Egr. Direttore,
sono un lettore della rivista dal 1974 e ho sempre apprezzato molto
gli articoli che negli anni si sono susseguiti. Credo di poter
affermare che se oggi sono un apprezzato tecnico informatico lo devo
in parte anche agli articoli letti sulla rivista.
E' con estremo rammarico che mi accingo a scriverLe dopo aver letto
sul numero di ottobre 2001 l'articolo a pg.19 firmato da Alessandro
Saragosa intitolato Hacker contro le dittature.
Da alcuni anni mi occupo di sicurezza informatica e non mi sarei mai
aspettato di trovare sulla rivista un articolo così
approssimativo e che confonde il movimento Open Source con la
pirateria informatica. Sinceramente dalla rivista da Lei diretta
proprio non me lo aspettavo.
Vediamo di fare un minimo di chiarezza.
Gli hacker non si identificano con i pirati informatici, ma bensì
con coloro che li combattono, con coloro che si danno da fare per
segnalare i problemi (vulnerabilità) dei sistemi e permettere
a chi è preposto (amministratore) di far fronte ad eventuali
attacchi prevenendo il problema, anziché limitarsi a curarlo a
danno avvenuto.
Nella realtà italiana spadroneggiano quelli che tecnicamente
si chiamano script-kids, cioè ragazzini che trovano su
Internet dei programmi, li lanciano senza neppure sapere che cosa
stanno facendo e quando il programma segnala la possibilità di
modificare la home page di un sito web a causa di una vulnerabilità
non sanata dall'amministratore ne approfittano per modificare la
pagina e poi segnalare la cosa agli amici. Per questi ragazzini è
un modo di giocare. Esistono anche pirati informatici veri e propri
che cercano di violare sistemi informatici anche con scopi illegali,
ma nulla hanno a che fare con il movimento Open Source.

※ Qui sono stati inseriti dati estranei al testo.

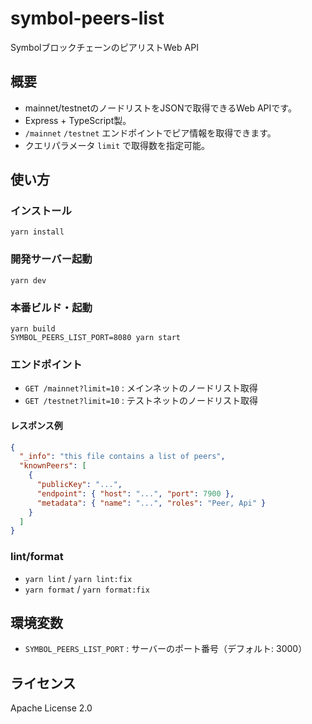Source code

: # symbol-peers-list

SymbolブロックチェーンのピアリストWeb API

## 概要

- mainnet/testnetのノードリストをJSONで取得できるWeb APIです。
- Express + TypeScript製。
- `/mainnet` `/testnet` エンドポイントでピア情報を取得できます。
- クエリパラメータ `limit` で取得数を指定可能。

## 使い方

### インストール

```
yarn install
```

### 開発サーバー起動

```
yarn dev
```

### 本番ビルド・起動

```
yarn build
SYMBOL_PEERS_LIST_PORT=8080 yarn start
```

### エンドポイント

- `GET /mainnet?limit=10` : メインネットのノードリスト取得
- `GET /testnet?limit=10` : テストネットのノードリスト取得

#### レスポンス例
```json
{
  "_info": "this file contains a list of peers",
  "knownPeers": [
    {
      "publicKey": "...",
      "endpoint": { "host": "...", "port": 7900 },
      "metadata": { "name": "...", "roles": "Peer, Api" }
    }
  ]
}
```

### lint/format

- `yarn lint` / `yarn lint:fix`
- `yarn format` / `yarn format:fix`

## 環境変数

- `SYMBOL_PEERS_LIST_PORT` : サーバーのポート番号（デフォルト: 3000）

## ライセンス

Apache License 2.0
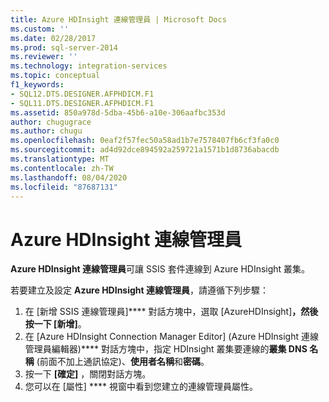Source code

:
 ```yaml
---
title: Azure HDInsight 連線管理員 | Microsoft Docs
ms.custom: ''
ms.date: 02/28/2017
ms.prod: sql-server-2014
ms.reviewer: ''
ms.technology: integration-services
ms.topic: conceptual
f1_keywords:
- SQL12.DTS.DESIGNER.AFPHDICM.F1
- SQL11.DTS.DESIGNER.AFPHDICM.F1
ms.assetid: 850a978d-5dba-45b6-a10e-306aafbc353d
author: chugugrace
ms.author: chugu
ms.openlocfilehash: 0eaf2f57fec50a58ad1b7e7578407fb6cf3fa0c0
ms.sourcegitcommit: ad4d92dce894592a259721a1571b1d8736abacdb
ms.translationtype: MT
ms.contentlocale: zh-TW
ms.lasthandoff: 08/04/2020
ms.locfileid: "87687131"
---
```

# <a name="azure-hdinsight-connection-manager"></a>Azure HDInsight 連線管理員
**Azure HDInsight 連線管理員**可讓 SSIS 套件連線到 Azure HDInsight 叢集。

若要建立及設定 **Azure HDInsight 連線管理員**，請遵循下列步驟：

1. 在 [新增 SSIS 連線管理員]**** 對話方塊中，選取 [AzureHDInsight]****，然後按一下 [新增]****。
2. 在 [Azure HDInsight Connection Manager Editor] (Azure HDInsight 連線管理員編輯器)**** 對話方塊中，指定 HDInsight 叢集要連線的**叢集 DNS 名稱** (前面不加上通訊協定)、**使用者名稱**和**密碼**。
3. 按一下 **[確定]** ，關閉對話方塊。
4. 您可以在 [屬性] **** 視窗中看到您建立的連線管理員屬性。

Nell'articolo si legge che il CdC (Cult of the Dead Cow) avrebbe
trovato il modo di penetrare in qualunque computer che usi un
sistema Windows, in realtà basta andare sui siti
dedicati alla sicurezza informatica per trovare decine di modi
per violare sistemi informatici. Interessante è invece
guardare le statistiche, da cui si scopre che i sistemi Windows sono
quelli che hanno il numero maggiore di vulnerabilità. Forse
sarebbe meglio puntare il dito più su chi i problemi li crea,
creando software poco sicuro, con molte vulnerabilità. Non è
possibile scrivere un software senza vulnerabilità, questo lo
sanno tutti, ma con un numero minore rispetto ai sistemi Windows ne
esistono e guarda a caso sono quelli creati dal movimento Open
Source.
Uno dei sistemi Open Source, Linux è in uso da milioni di
persone e all'estero è stato adottato anche da enti
governativi. La pubblica Amministrazione Italiana invece è
restia all'uso di software Open Source e credo che articoli come
quello pubblicato siano responsabili nel frenare la crescita
informatica della nostra amministrazione, oltretutto facendo gravare
sulle tasche dei contribuenti i maggiori costi che i sistemi
proprietari hanno.
Concludo invitando l'autore dell'articolo a leggere libri come
Spaghetti Hacker di A.Monti e S.Chiccarelli.